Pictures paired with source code
═══
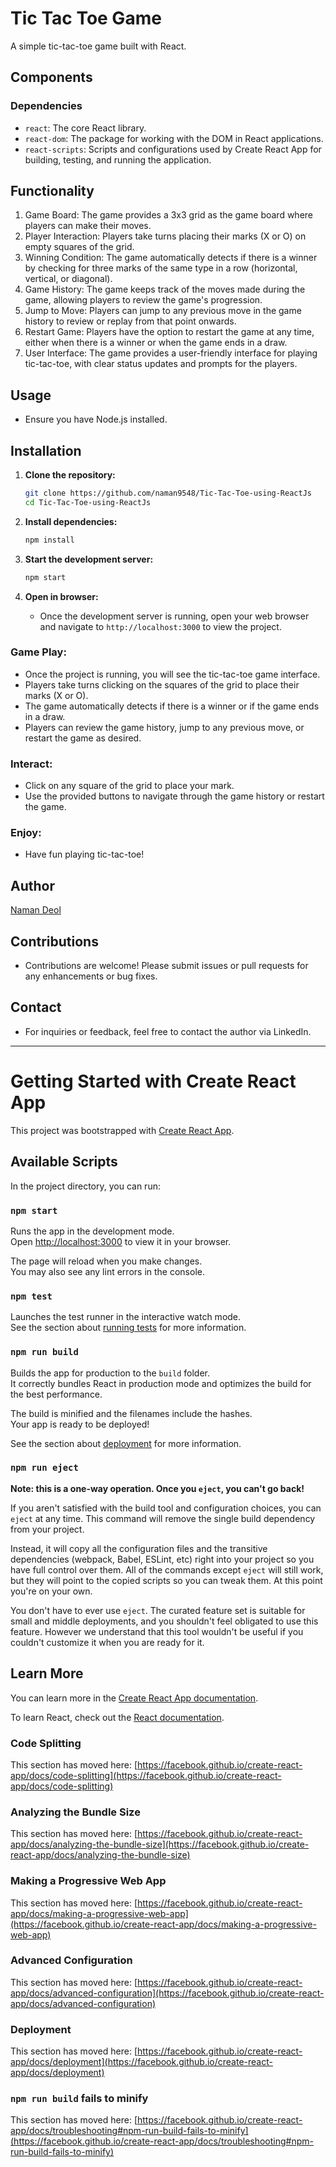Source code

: # Tic Tac Toe Game

A simple tic-tac-toe game built with React.

## Components
### Dependencies
- `react`: The core React library.
- `react-dom`: The package for working with the DOM in React applications.
- `react-scripts`: Scripts and configurations used by Create React App for building, testing, and running the application.

## Functionality
1. Game Board: The game provides a 3x3 grid as the game board where players can make their moves.
2. Player Interaction: Players take turns placing their marks (X or O) on empty squares of the grid.
3. Winning Condition: The game automatically detects if there is a winner by checking for three marks of the same type in a row (horizontal, vertical, or diagonal).
4. Game History: The game keeps track of the moves made during the game, allowing players to review the game's progression.
5. Jump to Move: Players can jump to any previous move in the game history to review or replay from that point onwards.
6. Restart Game: Players have the option to restart the game at any time, either when there is a winner or when the game ends in a draw.
7. User Interface: The game provides a user-friendly interface for playing tic-tac-toe, with clear status updates and prompts for the players.

## Usage
- Ensure you have Node.js installed.

## Installation
1. **Clone the repository:**
    ```bash
    git clone https://github.com/naman9548/Tic-Tac-Toe-using-ReactJs
    cd Tic-Tac-Toe-using-ReactJs
    ```

2. **Install dependencies:**
    ```bash
    npm install
    ```

3. **Start the development server:**
    ```bash
    npm start
    ```

4. **Open in browser:**
    - Once the development server is running, open your web browser and navigate to `http://localhost:3000` to view the project.

### Game Play:
- Once the project is running, you will see the tic-tac-toe game interface.
- Players take turns clicking on the squares of the grid to place their marks (X or O).
- The game automatically detects if there is a winner or if the game ends in a draw.
- Players can review the game history, jump to any previous move, or restart the game as desired.

### Interact:
- Click on any square of the grid to place your mark.
- Use the provided buttons to navigate through the game history or restart the game.

### Enjoy:
- Have fun playing tic-tac-toe!

## Author
[Naman Deol](https://www.linkedin.com/in/naman-deol-b1a581232/)

## Contributions
- Contributions are welcome! Please submit issues or pull requests for any enhancements or bug fixes.

## Contact
- For inquiries or feedback, feel free to contact the author via LinkedIn.

---

# Getting Started with Create React App

This project was bootstrapped with [Create React App](https://github.com/facebook/create-react-app).

## Available Scripts

In the project directory, you can run:

### `npm start`

Runs the app in the development mode.\
Open [http://localhost:3000](http://localhost:3000) to view it in your browser.

The page will reload when you make changes.\
You may also see any lint errors in the console.

### `npm test`

Launches the test runner in the interactive watch mode.\
See the section about [running tests](https://facebook.github.io/create-react-app/docs/running-tests) for more information.

### `npm run build`

Builds the app for production to the `build` folder.\
It correctly bundles React in production mode and optimizes the build for the best performance.

The build is minified and the filenames include the hashes.\
Your app is ready to be deployed!

See the section about [deployment](https://facebook.github.io/create-react-app/docs/deployment) for more information.

### `npm run eject`

**Note: this is a one-way operation. Once you `eject`, you can't go back!**

If you aren't satisfied with the build tool and configuration choices, you can `eject` at any time. This command will remove the single build dependency from your project.

Instead, it will copy all the configuration files and the transitive dependencies (webpack, Babel, ESLint, etc) right into your project so you have full control over them. All of the commands except `eject` will still work, but they will point to the copied scripts so you can tweak them. At this point you're on your own.

You don't have to ever use `eject`. The curated feature set is suitable for small and middle deployments, and you shouldn't feel obligated to use this feature. However we understand that this tool wouldn't be useful if you couldn't customize it when you are ready for it.

## Learn More

You can learn more in the [Create React App documentation](https://facebook.github.io/create-react-app/docs/getting-started).

To learn React, check out the [React documentation](https://reactjs.org/).

### Code Splitting

This section has moved here: [https://facebook.github.io/create-react-app/docs/code-splitting](https://facebook.github.io/create-react-app/docs/code-splitting)

### Analyzing the Bundle Size

This section has moved here: [https://facebook.github.io/create-react-app/docs/analyzing-the-bundle-size](https://facebook.github.io/create-react-app/docs/analyzing-the-bundle-size)

### Making a Progressive Web App

This section has moved here: [https://facebook.github.io/create-react-app/docs/making-a-progressive-web-app](https://facebook.github.io/create-react-app/docs/making-a-progressive-web-app)

### Advanced Configuration

This section has moved here: [https://facebook.github.io/create-react-app/docs/advanced-configuration](https://facebook.github.io/create-react-app/docs/advanced-configuration)

### Deployment

This section has moved here: [https://facebook.github.io/create-react-app/docs/deployment](https://facebook.github.io/create-react-app/docs/deployment)

### `npm run build` fails to minify

This section has moved here: [https://facebook.github.io/create-react-app/docs/troubleshooting#npm-run-build-fails-to-minify](https://facebook.github.io/create-react-app/docs/troubleshooting#npm-run-build-fails-to-minify)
═══
### [Exercise brief]
Scan the data above for the word "marks". Copy every line in which it is found.

### [Output for this task]
2. Player Interaction: Players take turns placing their marks (X or O) on empty squares of the grid.
3. Winning Condition: The game automatically detects if there is a winner by checking for three marks of the same type in a row (horizontal, vertical, or diagonal).
- Players take turns clicking on the squares of the grid to place their marks (X or O).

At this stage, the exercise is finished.